Mais il n'y a rien de tout ça chez Sion Sono. Je me souviens de Straub (dans le microfilm avec Daney) qui différenciait Fassbinder de Ford parce que chez Ford, quand un personnage tombe dans l'escalier (dans L'Aigle vole au soleil), on voit qu'il y a de l'expérience, que ce qui est filmé est vrai parce que Ford sait ce que c'est de tomber dans l'escalier (peut-être l'a-t-il vécu, peut-être l'a-t-il simplement observé, mais il a fait son travail de cinéaste). Tandis que Fassbinder, selon Straub, ne sait même pas ce que c'est de se prendre un mur ou de trébucher sur une peau de banane, il n'a aucune expérience, donc il est incapable de faire un bon film.

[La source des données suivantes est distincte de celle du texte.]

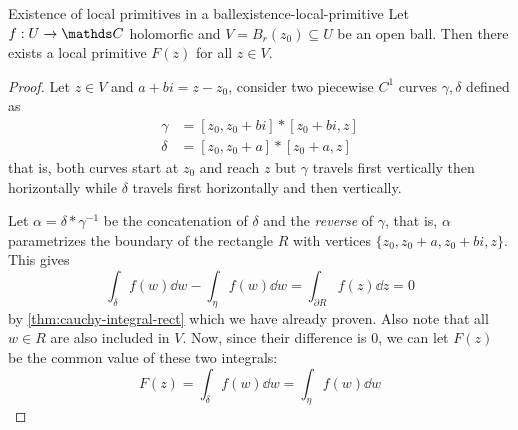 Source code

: \documentclass[12pt]{extarticle}
\begin{document}
\begin{proposition}{Existence of local primitives in a ball}{existence-local-primitive}
	Let $f: U \to \C$ holomorfic and $V = B_r(z_0) \subseteq U$ be an open ball.
	Then there exists a local primitive $F(z)$ for all $z \in V$.
\end{proposition}

\begin{proof}
	Let $z \in V$ and $a + bi = z - z_0$, consider two piecewise $C^1$ curves $\gamma, \delta$
	defined as
	\begin{align}
		\gamma & = [z_0, z_0 + bi] * [z_0 + bi, z] \\
		\delta & = [z_0, z_0 + a] * [z_0 + a, z]
	\end{align}
	that is, both curves start at $z_0$ and reach $z$ but
	$\gamma$ travels first vertically then horizontally while
	$\delta$ travels first horizontally and then vertically.

	Let $\alpha = \delta * \gamma^{-1}$ be the concatenation of $\delta$ and the \emph{reverse} of
	$\gamma$, that is, $\alpha$ parametrizes the boundary of the rectangle $R$ with vertices
	$\{z_0, z_0 + a, z_0 + bi, z\}$.
	This gives
	\begin{equation}
		\int_\delta f(w) \dd w - \int_\eta f(w) \dd w = \int_{\partial R} f(z) \dd z = 0
	\end{equation}
	by \cref{thm:cauchy-integral-rect} which we have already proven. Also note that all $w \in R$ are
	also included in $V$.
	Now, since their difference is $0$, we can let $F(z)$ be the common value of these two integrals:
	\begin{equation}
		F(z) = \int_\delta f(w) \dd w = \int_\eta f(w) \dd w
	\end{equation}


\end{proof}
\end{document}

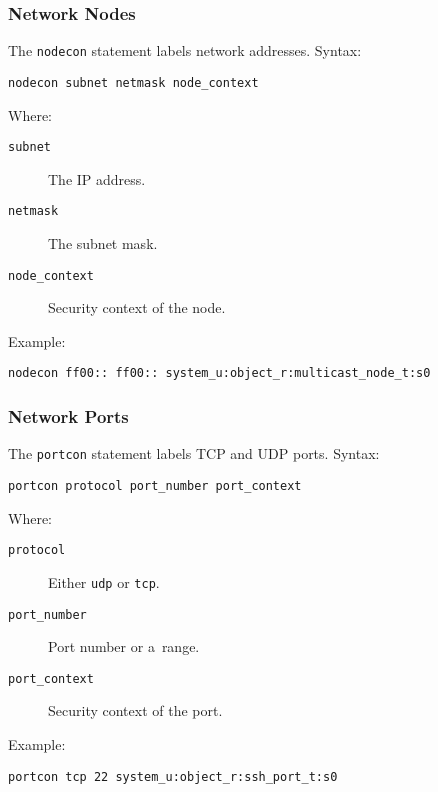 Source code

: \subsubsection{Network Nodes}
The \texttt{nodecon} statement labels network addresses. Syntax:
\begin{lstlisting}[language=te]
nodecon subnet netmask node_context
\end{lstlisting}
Where:
\begin{description}
    \item [\texttt{subnet}] The IP address.
    \item [\texttt{netmask}] The subnet mask.
    \item [\texttt{node\_context}] Security context of the node.
\end{description}
Example:
\begin{lstlisting}[language=te]
nodecon ff00:: ff00:: system_u:object_r:multicast_node_t:s0
\end{lstlisting}

\subsubsection{Network Ports}
The \texttt{portcon} statement labels TCP and UDP ports. Syntax:
\begin{lstlisting}[language=te]
portcon protocol port_number port_context
\end{lstlisting}
Where:
\begin{description}
    \item [\texttt{protocol}] Either \texttt{udp} or \texttt{tcp}.
    \item [\texttt{port\_number}] Port number or a~range.
    \item [\texttt{port\_context}] Security context of the port.
\end{description}
Example:
\begin{lstlisting}[language=te]
portcon tcp 22 system_u:object_r:ssh_port_t:s0
\end{lstlisting}


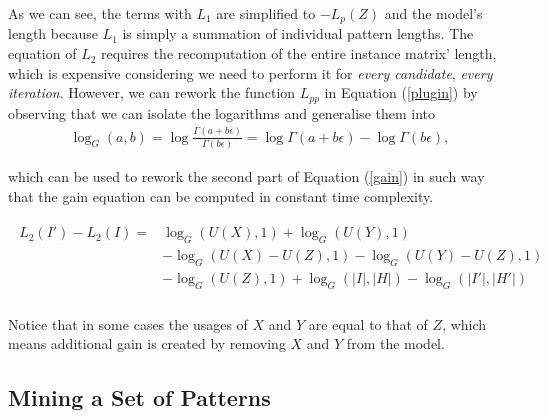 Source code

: \documentclass{llncs}
\begin{document}
As we can see, the terms with $L_1$ are simplified to $- L_p(Z)$ and the model's length because $L_1$ is simply a summation of individual pattern lengths. The equation of $L_2$ requires the recomputation of the entire instance matrix' length, which is expensive considering we need to perform it for \emph{every candidate}, \emph{every iteration}. However, we can rework the function $L_{pp}$ in Equation (\ref{plugin}) by observing that we can isolate the logarithms and generalise them into
\begin{align}
	\log_G(a,b) = \log \frac{\Gamma(a+ b\epsilon)}{\Gamma(b\epsilon)} = \log \Gamma(a+ b\epsilon) - \log \Gamma(b\epsilon),
\end{align} 

\noindent which can be used to rework the second part of Equation (\ref{gain}) in such way that the gain equation can be computed in constant time complexity.

\begin{align}
\begin{split}
	L_2(I') - L_2(I) = &\log_G(U(X),1) + \log_G(U(Y),1) \\
			      &- \log_G(U(X)-U(Z),1) - \log_G(U(Y)-U(Z),1) \\
			      &- \log_G(U(Z),1) + \log_G(|I|,|H|) - \log_G(|I'|,|H'|) \\
\end{split}   
\end{align}

\noindent Notice that in some cases the usages of $X$ and $Y$ are equal to that of $Z$, which means additional gain is created by removing $X$ and $Y$ from the model. 

\subsection{Mining a Set of Patterns}
\end{document}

Korine sait mieux que personne ce que c'est que l'aliénation, l'addiction aux images, c'est pour ça que Spring Breakers est un si film si fort. Sion n'en sait rien, il a trop le nez dedans, il est trop aliéné lui-même pour être en mesure de prendre de la distance par rapport à cette aliénation. Du reste le cinéma n'est qu'une question de distance, quand on regarde quelque chose de trop loin on ne voit rien, et de trop près on ne voit rien non plus.